Equipment you'll need:
A computer capable of running the software you're going to teach, a printer, additional computers if you want to teach multiple students simultaneously in your home office. A legal copy of the software you're teaching for each computer. Many trainers only teach on client premises, and therefore, only need one computer.

Start-up costs:
About $2,000 per computer; more if you're teaching a program that requires a high-end machine. Software licenses can easily run $500 or more, especially if you're teaching highly specialized programs such as Adobe Photoshop ($550) or Lotus Notes ($750), that don't usually come "bundled" with new computers.
Even if you're only teaching on client premises, you should be prepared to invest in a copy of the most recent version of the program you're teaching for your own computer. For certain products, you may want to pay for specialized training and certification. This can run anywhere from $100 to over $1,000, depending on the product, and whether you have to pay travel and lodging costs to get the training.

How much you can make:
You can charge anywhere from $25 to $150 an hour, depending on the programs you're teaching and local market conditions. Highly specialized, career-oriented programs (i.e., graphics programs, programming languages, specialized financial programs) command a premium.

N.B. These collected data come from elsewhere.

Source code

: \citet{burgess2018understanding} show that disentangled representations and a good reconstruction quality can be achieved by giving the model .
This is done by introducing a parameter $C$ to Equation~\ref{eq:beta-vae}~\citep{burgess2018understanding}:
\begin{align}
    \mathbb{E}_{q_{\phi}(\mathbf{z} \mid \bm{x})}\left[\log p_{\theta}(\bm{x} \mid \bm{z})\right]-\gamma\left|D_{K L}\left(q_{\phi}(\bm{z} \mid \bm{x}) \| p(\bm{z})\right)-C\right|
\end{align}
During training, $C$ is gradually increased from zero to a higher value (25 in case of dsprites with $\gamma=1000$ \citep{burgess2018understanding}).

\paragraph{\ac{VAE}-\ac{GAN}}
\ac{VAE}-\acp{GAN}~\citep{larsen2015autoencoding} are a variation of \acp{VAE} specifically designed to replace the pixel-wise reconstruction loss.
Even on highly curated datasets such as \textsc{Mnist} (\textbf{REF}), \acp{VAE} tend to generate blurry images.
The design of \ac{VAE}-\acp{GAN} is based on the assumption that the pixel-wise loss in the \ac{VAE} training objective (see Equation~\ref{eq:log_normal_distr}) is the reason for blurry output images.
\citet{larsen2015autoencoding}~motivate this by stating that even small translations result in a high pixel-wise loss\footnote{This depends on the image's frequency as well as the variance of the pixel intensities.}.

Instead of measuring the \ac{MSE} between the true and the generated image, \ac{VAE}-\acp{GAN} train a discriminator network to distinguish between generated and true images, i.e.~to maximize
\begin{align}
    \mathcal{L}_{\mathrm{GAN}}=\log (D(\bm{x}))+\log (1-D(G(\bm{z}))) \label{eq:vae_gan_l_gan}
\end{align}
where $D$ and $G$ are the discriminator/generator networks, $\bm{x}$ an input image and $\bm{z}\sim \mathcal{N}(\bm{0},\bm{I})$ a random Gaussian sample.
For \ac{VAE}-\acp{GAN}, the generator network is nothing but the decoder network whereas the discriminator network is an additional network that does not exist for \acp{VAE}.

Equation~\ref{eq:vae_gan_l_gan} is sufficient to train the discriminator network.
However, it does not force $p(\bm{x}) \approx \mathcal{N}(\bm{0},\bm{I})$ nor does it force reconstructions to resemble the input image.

You can also earn more by teaching on-premises corporate classes. A full-time trainer can expect to bring in anywhere from $25,000 to $80,000 a year, with those teaching a full roster of corporate clients bringing in even more.

How to break in:
Network with other experts and users of the software you teach. Many programs have user groups that can help you find new customers, or list you on their Web sites. Some software publishers actively promote the activities of their certified trainers. Check with the publisher to see what kind of promotional support it can offer you.
Advertise in local newspapers, the Yellow Pages and on bulletin boards -- both real and virtual. Call the human resources departments of local businesses and find out what software they're using.

Be creative: Instead of just going after corporate customers, consider the at-home market. Could you create an "Internet for Families" course, teaching parents and children how to find and use "family-friendly" Web sites and promote it through local schools, community centers and "Y's"?